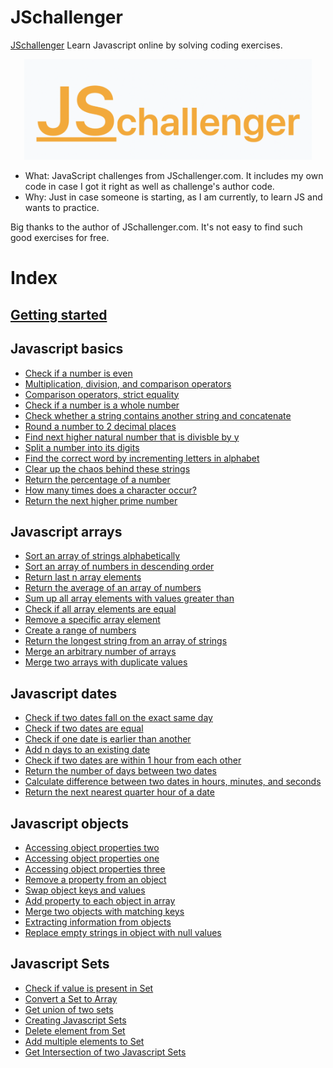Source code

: # JSchallenger

[JSchallenger](https://www.jschallenger.com) Learn Javascript online by solving coding exercises.

<!-- ![alt text](README/logo.png) -->
<p align="center">
  <img width="460" src="README/logo.png">
</p>

- What: JavaScript challenges from JSchallenger.com. It includes my own code in case I got it right as well as challenge's author code.
- Why: Just in case someone is starting, as I am currently, to learn JS and wants to practice.

Big thanks to the author of JSchallenger.com. It's not easy to find such good exercises for free.

# Index

## [Getting started](01%20-%20Getting%20started/gettingStarter.js)

## Javascript basics

- [Check if a number is even](02%20-%20Javascript%20basics/01.js)
- [Multiplication, division, and comparison operators](02%20-%20Javascript%20basics/02.js)
- [Comparison operators, strict equality](02%20-%20Javascript%20basics/03.js)
- [Check if a number is a whole number](02%20-%20Javascript%20basics/04.js)
- [Check whether a string contains another string and concatenate](02%20-%20Javascript%20basics/05.js)
- [Round a number to 2 decimal places](02%20-%20Javascript%20basics/06.js)
- [Find next higher natural number that is divisble by y](02%20-%20Javascript%20basics/07.js)
- [Split a number into its digits](02%20-%20Javascript%20basics/08.js)
- [Find the correct word by incrementing letters in alphabet](02%20-%20Javascript%20basics/09.js)
- [Clear up the chaos behind these strings](02%20-%20Javascript%20basics/10.js)
- [Return the percentage of a number](02%20-%20Javascript%20basics/11.js)
- [How many times does a character occur?](02%20-%20Javascript%20basics/12.js)
- [Return the next higher prime number](02%20-%20Javascript%20basics/13.js)

## Javascript arrays

- [Sort an array of strings alphabetically](03%20-%20Javascript%20arrays/01.js)
- [Sort an array of numbers in descending order](03%20-%20Javascript%20arrays/02.js)
- [Return last n array elements](03%20-%20Javascript%20arrays/03.js)
- [Return the average of an array of numbers](03%20-%20Javascript%20arrays/04.js)
- [Sum up all array elements with values greater than](03%20-%20Javascript%20arrays/05.js)
- [Check if all array elements are equal](03%20-%20Javascript%20arrays/06.js)
- [Remove a specific array element](03%20-%20Javascript%20arrays/07.js)
- [Create a range of numbers](03%20-%20Javascript%20arrays/08.js)
- [Return the longest string from an array of strings](03%20-%20Javascript%20arrays/09.js)
- [Merge an arbitrary number of arrays](03%20-%20Javascript%20arrays/10.js)
- [Merge two arrays with duplicate values](03%20-%20Javascript%20arrays/11.js)

## Javascript dates

- [Check if two dates fall on the exact same day](04%20-%20Javascript%20dates/01.js)
- [Check if two dates are equal](04%20-%20Javascript%20dates/02.js)
- [Check if one date is earlier than another](04%20-%20Javascript%20dates/03.js)
- [Add n days to an existing date](04%20-%20Javascript%20dates/04.js)
- [Check if two dates are within 1 hour from each other](04%20-%20Javascript%20dates/05.js)
- [Return the number of days between two dates](04%20-%20Javascript%20dates/06.js)
- [Calculate difference between two dates in hours, minutes, and seconds](04%20-%20Javascript%20dates/07.js)
- [Return the next nearest quarter hour of a date](04%20-%20Javascript%20dates/08.js)

## Javascript objects

- [Accessing object properties two](05%20-%20Javascript%20objects/01.js)
- [Accessing object properties one](05%20-%20Javascript%20objects/02.js)
- [Accessing object properties three](05%20-%20Javascript%20objects/03.js)
- [Remove a property from an object](05%20-%20Javascript%20objects/04.js)
- [Swap object keys and values](05%20-%20Javascript%20objects/05.js)
- [Add property to each object in array](05%20-%20Javascript%20objects/06.js)
- [Merge two objects with matching keys](05%20-%20Javascript%20objects/07.js)
- [Extracting information from objects](05%20-%20Javascript%20objects/08.js)
- [Replace empty strings in object with null values](05%20-%20Javascript%20objects/09.js)

## Javascript Sets

- [Check if value is present in Set](06%20-%20Javascript%20Sets/01.js)
- [Convert a Set to Array](06%20-%20Javascript%20Sets/02.js)
- [Get union of two sets](06%20-%20Javascript%20Sets/03.js)
- [Creating Javascript Sets](06%20-%20Javascript%20Sets/04.js)
- [Delete element from Set](06%20-%20Javascript%20Sets/05.js)
- [Add multiple elements to Set](06%20-%20Javascript%20Sets/06.js)
- [Get Intersection of two Javascript Sets](06%20-%20Javascript%20Sets/07.js)
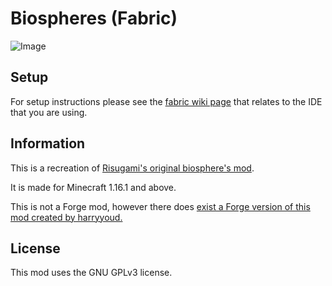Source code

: # Biospheres (Fabric)

![Image](https://media.discordapp.net/attachments/720484491390615613/725637966881620019/unknown.png)

## Setup

For setup instructions please see the [fabric wiki page](https://fabricmc.net/wiki/tutorial:setup) that relates to the IDE that you are using.

## Information

This is a recreation of [Risugami's original biosphere's mod](https://www.minecraftforum.net/forums/mapping-and-modding-java-edition/minecraft-mods/1272333-risugamis-mods-updated).

It is made for Minecraft 1.16.1 and above.

This is not a Forge mod, however there does [exist a Forge version of this mod created by harryyoud.](https://github.com/harryyoud/biospheres)

## License

This mod uses the GNU GPLv3 license.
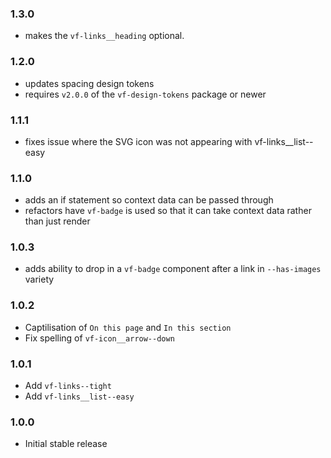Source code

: ### 1.3.0

* makes the `vf-links__heading` optional.

### 1.2.0

* updates spacing design tokens
* requires `v2.0.0` of the `vf-design-tokens` package or newer

### 1.1.1

* fixes issue where the SVG icon was not appearing with vf-links__list--easy

### 1.1.0

* adds an if statement so context data can be passed through
* refactors have `vf-badge` is used so that it can take context data rather than just render

### 1.0.3

* adds ability to drop in a `vf-badge` component after a link in `--has-images` variety

### 1.0.2

* Captilisation of `On this page` and `In this section`
* Fix spelling of `vf-icon__arrow--down`

### 1.0.1

* Add `vf-links--tight`
* Add `vf-links__list--easy`

### 1.0.0

* Initial stable release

* * * * *

- Description of the task
Each line above that falls between the line with "- [Swap object" and the line with "It is made for Minecraft 1.16.1 and above." should be printed exactly, together with those two lines, but the pictures should not.

- Written response
- [Swap object keys and values](05%20-%20Javascript%20objects/05.js)
- [Add property to each object in array](05%20-%20Javascript%20objects/06.js)
- [Merge two objects with matching keys](05%20-%20Javascript%20objects/07.js)
- [Extracting information from objects](05%20-%20Javascript%20objects/08.js)
- [Replace empty strings in object with null values](05%20-%20Javascript%20objects/09.js)

## Javascript Sets

- [Check if value is present in Set](06%20-%20Javascript%20Sets/01.js)
- [Convert a Set to Array](06%20-%20Javascript%20Sets/02.js)
- [Get union of two sets](06%20-%20Javascript%20Sets/03.js)
- [Creating Javascript Sets](06%20-%20Javascript%20Sets/04.js)
- [Delete element from Set](06%20-%20Javascript%20Sets/05.js)
- [Add multiple elements to Set](06%20-%20Javascript%20Sets/06.js)
- [Get Intersection of two Javascript Sets](06%20-%20Javascript%20Sets/07.js)
Source code

: # Biospheres (Fabric)

![Image](https://media.discordapp.net/attachments/720484491390615613/725637966881620019/unknown.png)

## Setup

For setup instructions please see the [fabric wiki page](https://fabricmc.net/wiki/tutorial:setup) that relates to the IDE that you are using.

## Information

This is a recreation of [Risugami's original biosphere's mod](https://www.minecraftforum.net/forums/mapping-and-modding-java-edition/minecraft-mods/1272333-risugamis-mods-updated).

It is made for Minecraft 1.16.1 and above.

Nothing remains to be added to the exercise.